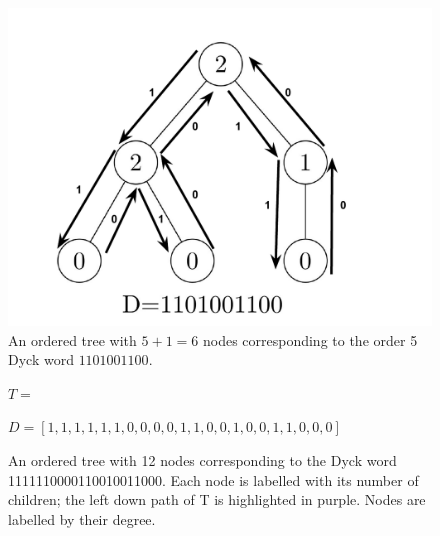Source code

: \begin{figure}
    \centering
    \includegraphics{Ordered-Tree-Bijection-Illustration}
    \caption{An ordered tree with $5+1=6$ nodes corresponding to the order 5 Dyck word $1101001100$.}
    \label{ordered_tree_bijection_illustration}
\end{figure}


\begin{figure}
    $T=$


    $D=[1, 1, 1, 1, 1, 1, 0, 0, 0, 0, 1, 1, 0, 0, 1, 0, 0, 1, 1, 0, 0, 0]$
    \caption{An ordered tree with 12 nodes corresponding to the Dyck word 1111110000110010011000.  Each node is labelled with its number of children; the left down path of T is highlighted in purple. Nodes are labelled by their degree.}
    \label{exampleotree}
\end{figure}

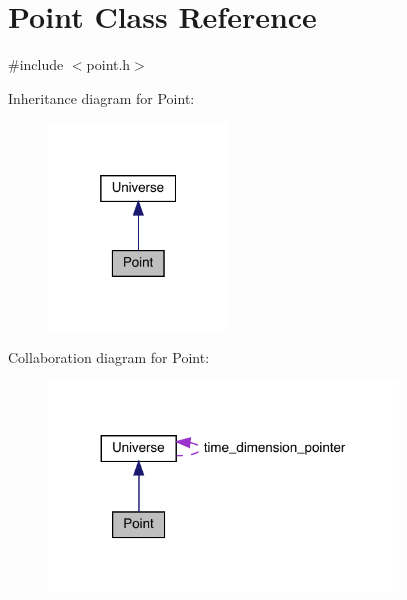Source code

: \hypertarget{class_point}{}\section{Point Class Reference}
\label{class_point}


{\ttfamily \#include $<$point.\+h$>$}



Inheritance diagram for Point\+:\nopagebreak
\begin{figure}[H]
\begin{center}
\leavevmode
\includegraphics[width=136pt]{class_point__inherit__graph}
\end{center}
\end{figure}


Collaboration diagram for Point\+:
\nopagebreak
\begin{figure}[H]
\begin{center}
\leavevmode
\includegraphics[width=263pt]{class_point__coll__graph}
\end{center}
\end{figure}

======

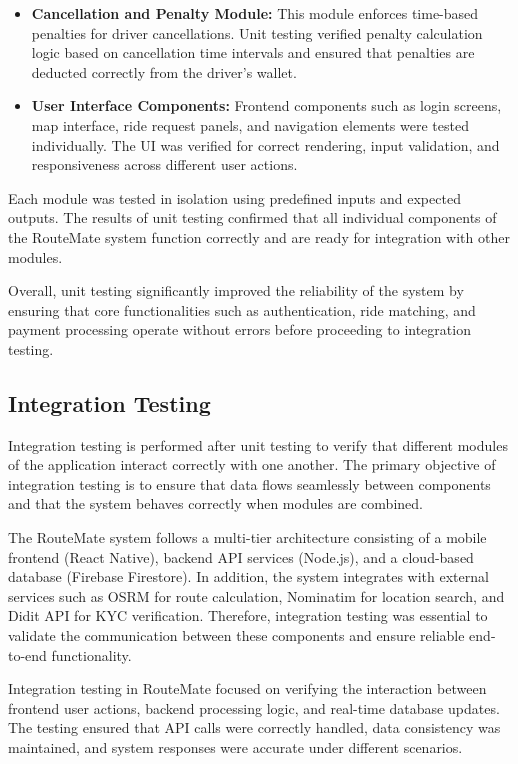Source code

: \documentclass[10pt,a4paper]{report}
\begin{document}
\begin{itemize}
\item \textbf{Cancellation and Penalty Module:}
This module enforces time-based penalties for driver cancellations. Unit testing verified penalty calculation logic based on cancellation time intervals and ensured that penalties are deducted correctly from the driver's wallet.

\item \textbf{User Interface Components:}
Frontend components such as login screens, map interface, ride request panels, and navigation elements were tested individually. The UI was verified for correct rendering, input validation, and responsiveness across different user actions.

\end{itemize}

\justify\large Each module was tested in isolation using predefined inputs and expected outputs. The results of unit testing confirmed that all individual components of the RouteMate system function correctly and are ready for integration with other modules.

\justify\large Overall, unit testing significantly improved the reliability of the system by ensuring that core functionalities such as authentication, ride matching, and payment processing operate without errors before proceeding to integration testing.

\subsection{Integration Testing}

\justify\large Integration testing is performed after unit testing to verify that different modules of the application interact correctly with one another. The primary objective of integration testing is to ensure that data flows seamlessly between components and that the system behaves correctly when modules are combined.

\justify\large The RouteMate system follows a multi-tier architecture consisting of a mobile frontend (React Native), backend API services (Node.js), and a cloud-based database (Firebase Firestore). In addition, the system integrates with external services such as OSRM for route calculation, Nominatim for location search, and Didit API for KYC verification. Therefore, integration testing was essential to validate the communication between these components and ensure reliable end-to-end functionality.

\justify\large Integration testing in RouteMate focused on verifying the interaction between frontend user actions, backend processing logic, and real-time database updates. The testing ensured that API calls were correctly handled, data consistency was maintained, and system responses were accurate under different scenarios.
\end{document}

======

PROBLEM: Give the number of lines in the listing above that hold the string "corresponding", with nothing else.

ANSWER TO THE EXERCISE: 2